I love you. I do. I love you so much that right now I hate you for reminding me how far away you are, how helpless I am to keep you safe, that you aren't here and maybe you never will be, no matter what I say or ask or demand or do you're still there, too far to touch or hold or...

...or save...

...Radu called earlier, when I'd just woken up and was feeling like I was about to throw up and the only thing stopping me was eating pickles, he kept asking questions or poking me if I wasn't talking when all I wanted to do was slowly eat my pickles so I wouldn't puke. I snapped at him, and hung up, and now he's not answering his phone.

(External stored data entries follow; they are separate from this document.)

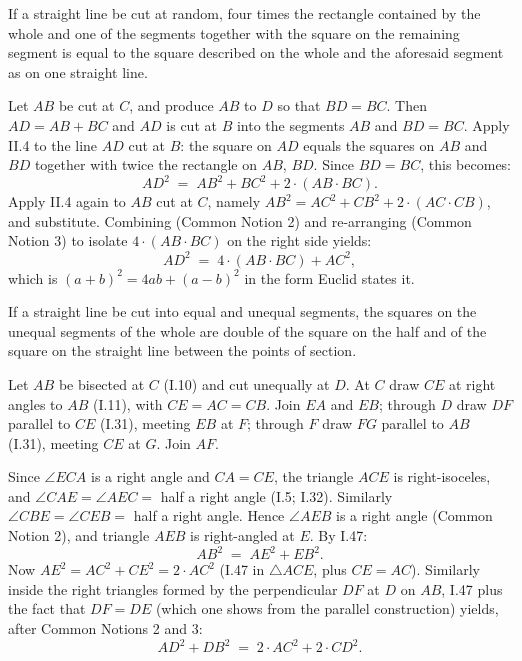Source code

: \begin{claim}
\label{prop:II.8}
If a straight line be cut at random, four times the rectangle
contained by the whole and one of the segments together with the
square on the remaining segment is equal to the square described on
the whole and the aforesaid segment as on one straight line.
\end{claim}
\begin{evidence}[Proof of II.8]
\label{ev:II.8}
Let $AB$ be cut at $C$, and produce $AB$ to $D$ so that $BD = BC$.
Then $AD = AB + BC$ and $AD$ is cut at $B$ into the segments $AB$
and $BD = BC$.  Apply II.4 to the line $AD$ cut at $B$: the square
on $AD$ equals the squares on $AB$ and $BD$ together with twice the
rectangle on $AB$, $BD$.  Since $BD = BC$, this becomes:
\[
    AD^2 \;=\; AB^2 + BC^2 + 2\cdot(AB\cdot BC).
\]
Apply II.4 again to $AB$ cut at $C$, namely $AB^2 = AC^2 + CB^2 +
2\cdot(AC\cdot CB)$, and substitute.  Combining (Common Notion 2)
and re-arranging (Common Notion 3) to isolate $4\cdot(AB\cdot BC)$
on the right side yields:
\[
    AD^2 \;=\; 4\cdot(AB\cdot BC) + AC^2,
\]
which is $(a+b)^2 = 4ab + (a-b)^2$ in the form Euclid states it.
\end{evidence}

\begin{claim}
\label{prop:II.9}
If a straight line be cut into equal and unequal segments, the
squares on the unequal segments of the whole are double of the square
on the half and of the square on the straight line between the points
of section.
\end{claim}
\begin{evidence}[Proof of II.9]
\label{ev:II.9}
Let $AB$ be bisected at $C$ (I.10) and cut unequally at $D$.  At $C$
draw $CE$ at right angles to $AB$ (I.11), with $CE = AC = CB$.  Join
$EA$ and $EB$; through $D$ draw $DF$ parallel to $CE$ (I.31), meeting
$EB$ at $F$; through $F$ draw $FG$ parallel to $AB$ (I.31), meeting
$CE$ at $G$.  Join $AF$.

Since $\angle ECA$ is a right angle and $CA = CE$, the triangle
$ACE$ is right-isoceles, and $\angle CAE = \angle AEC = $ half a right
angle (I.5; I.32).  Similarly $\angle CBE = \angle CEB = $ half a
right angle.  Hence $\angle AEB$ is a right angle (Common Notion 2),
and triangle $AEB$ is right-angled at $E$.  By I.47:
\[
    AB^2 \;=\; AE^2 + EB^2.
\]
Now $AE^2 = AC^2 + CE^2 = 2\cdot AC^2$ (I.47 in $\triangle ACE$,
plus $CE = AC$).  Similarly inside the right triangles formed by the
perpendicular $DF$ at $D$ on $AB$, I.47 plus the fact that
$DF = DE$ (which one shows from the parallel construction)
yields, after Common Notions 2 and 3:
\[
    AD^2 + DB^2 \;=\; 2\cdot AC^2 + 2\cdot CD^2.
\]
\end{evidence}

I came online; I've been hoping Caleb would get up, but he keeps falling right back asleep, so I came online to let him rest at least a bit before I go even more nuts than I already am. Saw Kadin's latest entry. I called him, he's ok, he's not... he didn't... but gods, it took reading it through twice to even convince myself to try calling, afraid of not getting an answer, not hearing him ever again, and...

...caleb is sleeping, radu won't answer his phone, kadin is drugged into sleep... he said, drowsily, that he's less afraid of being alone than he is of being here with me. Puppy's starting a new job. I... I just feel... useless. Like all I'm doing really is holding them back, either from moving forward or from going through with what they've both now talked about, quite a bit.

I'm seven weeks pregnant when I've been having a period every two weeks for the last two months. The people I have considered my reason for Dealing With This instead of giving up all seem determined to give up themselves... all but Caleb and honestly at this point I'm half-expecting him to join in, I mean why not, it's about the only way this could get worse, really. For the first time in my life I'm tempted to move home with my parents.

Why?

Because then at least I'll be the first one to go, and won't have to sit here wondering for hours, days, until I finally find out that they're gone.

I know he had good reasons for writing it, for getting it out in text rather than acting on it, and it's selfish to be angry. I can't help it, though.

I'm going to go get royally drunk. Yes, it's barely past noon. No, I don't fucking care. The rest of the world seems determined to piss me off, kill itself off, ignore me and each other, avoid me, hurt those I care about, and generally make everyones' lives as miserable as possible. I see no reason to be sober. None. Fuck it all.